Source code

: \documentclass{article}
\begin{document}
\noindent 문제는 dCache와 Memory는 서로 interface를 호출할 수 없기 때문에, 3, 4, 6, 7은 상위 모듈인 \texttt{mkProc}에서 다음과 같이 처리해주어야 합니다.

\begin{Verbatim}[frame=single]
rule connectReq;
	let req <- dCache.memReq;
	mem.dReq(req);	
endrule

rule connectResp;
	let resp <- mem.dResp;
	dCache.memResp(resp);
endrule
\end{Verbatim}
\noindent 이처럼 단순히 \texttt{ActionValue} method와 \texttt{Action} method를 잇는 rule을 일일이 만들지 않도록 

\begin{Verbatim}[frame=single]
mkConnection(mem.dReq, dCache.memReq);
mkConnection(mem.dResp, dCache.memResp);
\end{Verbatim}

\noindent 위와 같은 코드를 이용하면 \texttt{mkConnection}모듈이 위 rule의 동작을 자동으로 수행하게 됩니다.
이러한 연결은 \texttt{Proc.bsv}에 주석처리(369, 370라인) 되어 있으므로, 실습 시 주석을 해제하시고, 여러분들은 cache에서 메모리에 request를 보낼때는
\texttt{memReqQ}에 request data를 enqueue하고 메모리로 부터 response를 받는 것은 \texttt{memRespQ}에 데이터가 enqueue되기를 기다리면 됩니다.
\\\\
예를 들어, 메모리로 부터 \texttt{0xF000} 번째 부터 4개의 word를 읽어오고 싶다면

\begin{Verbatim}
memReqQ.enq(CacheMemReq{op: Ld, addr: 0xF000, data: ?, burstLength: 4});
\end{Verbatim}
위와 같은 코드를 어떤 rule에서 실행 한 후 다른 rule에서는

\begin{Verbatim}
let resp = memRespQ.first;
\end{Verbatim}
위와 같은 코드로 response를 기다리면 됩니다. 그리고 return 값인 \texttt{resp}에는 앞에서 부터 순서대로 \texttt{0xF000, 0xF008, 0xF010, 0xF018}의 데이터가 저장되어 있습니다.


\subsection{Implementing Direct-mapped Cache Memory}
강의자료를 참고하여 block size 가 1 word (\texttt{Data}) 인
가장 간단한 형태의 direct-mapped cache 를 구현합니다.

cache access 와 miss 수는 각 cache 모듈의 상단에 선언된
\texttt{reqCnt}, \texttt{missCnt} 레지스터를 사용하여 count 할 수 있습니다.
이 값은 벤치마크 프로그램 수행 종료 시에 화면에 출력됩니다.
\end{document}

===

**TASK OBJECTIVE**
For each line in the data that contains the string "있습니다", give a copy of that line.

**RESPONSE TO THE EXERCISE**
위와 같은 코드로 response를 기다리면 됩니다. 그리고 return 값인 \texttt{resp}에는 앞에서 부터 순서대로 \texttt{0xF000, 0xF008, 0xF010, 0xF018}의 데이터가 저장되어 있습니다.
\texttt{reqCnt}, \texttt{missCnt} 레지스터를 사용하여 count 할 수 있습니다.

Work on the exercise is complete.